**Record excerpts**
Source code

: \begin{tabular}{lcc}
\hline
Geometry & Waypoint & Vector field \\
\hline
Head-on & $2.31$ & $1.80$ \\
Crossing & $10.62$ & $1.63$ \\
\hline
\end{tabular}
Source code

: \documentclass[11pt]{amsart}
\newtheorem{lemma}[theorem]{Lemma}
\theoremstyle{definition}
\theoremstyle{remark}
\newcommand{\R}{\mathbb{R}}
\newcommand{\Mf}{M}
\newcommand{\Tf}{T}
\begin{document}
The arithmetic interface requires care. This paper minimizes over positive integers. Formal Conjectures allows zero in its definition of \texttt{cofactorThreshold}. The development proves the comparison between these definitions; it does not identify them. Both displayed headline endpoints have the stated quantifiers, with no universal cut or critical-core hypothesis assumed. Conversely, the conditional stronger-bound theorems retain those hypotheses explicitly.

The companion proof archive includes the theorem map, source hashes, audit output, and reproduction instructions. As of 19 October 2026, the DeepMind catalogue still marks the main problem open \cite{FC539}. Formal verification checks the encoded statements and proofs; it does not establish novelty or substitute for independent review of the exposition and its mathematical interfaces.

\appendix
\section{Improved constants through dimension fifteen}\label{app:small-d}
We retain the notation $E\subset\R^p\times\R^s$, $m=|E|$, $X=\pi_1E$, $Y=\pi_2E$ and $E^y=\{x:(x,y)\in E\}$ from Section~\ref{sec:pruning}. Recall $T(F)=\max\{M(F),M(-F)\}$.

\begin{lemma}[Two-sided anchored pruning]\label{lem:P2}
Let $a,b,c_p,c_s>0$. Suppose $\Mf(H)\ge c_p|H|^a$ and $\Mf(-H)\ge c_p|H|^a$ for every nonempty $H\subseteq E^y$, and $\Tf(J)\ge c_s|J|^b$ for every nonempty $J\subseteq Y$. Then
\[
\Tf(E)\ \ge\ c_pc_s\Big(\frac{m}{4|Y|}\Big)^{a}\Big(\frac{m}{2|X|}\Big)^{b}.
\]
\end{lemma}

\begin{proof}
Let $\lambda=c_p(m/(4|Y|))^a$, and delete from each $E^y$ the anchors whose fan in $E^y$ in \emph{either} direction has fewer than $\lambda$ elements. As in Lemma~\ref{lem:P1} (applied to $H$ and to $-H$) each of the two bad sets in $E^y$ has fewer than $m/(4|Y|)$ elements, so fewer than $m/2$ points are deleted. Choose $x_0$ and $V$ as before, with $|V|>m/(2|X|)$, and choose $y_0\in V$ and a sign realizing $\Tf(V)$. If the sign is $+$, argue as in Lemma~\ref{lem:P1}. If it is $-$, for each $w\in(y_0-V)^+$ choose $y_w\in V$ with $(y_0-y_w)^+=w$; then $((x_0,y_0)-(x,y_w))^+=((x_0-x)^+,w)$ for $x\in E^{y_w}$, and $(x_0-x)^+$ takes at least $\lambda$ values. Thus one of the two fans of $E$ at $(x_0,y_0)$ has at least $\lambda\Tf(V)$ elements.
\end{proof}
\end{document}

**Instructions for the task**
Pull out each line of the listing that holds the string "Formal".

**Output for this exercise**
The arithmetic interface requires care. This paper minimizes over positive integers. Formal Conjectures allows zero in its definition of \texttt{cofactorThreshold}. The development proves the comparison between these definitions; it does not identify them. Both displayed headline endpoints have the stated quantifiers, with no universal cut or critical-core hypothesis assumed. Conversely, the conditional stronger-bound theorems retain those hypotheses explicitly.
The companion proof archive includes the theorem map, source hashes, audit output, and reproduction instructions. As of 19 October 2026, the DeepMind catalogue still marks the main problem open \cite{FC539}. Formal verification checks the encoded statements and proofs; it does not establish novelty or substitute for independent review of the exposition and its mathematical interfaces.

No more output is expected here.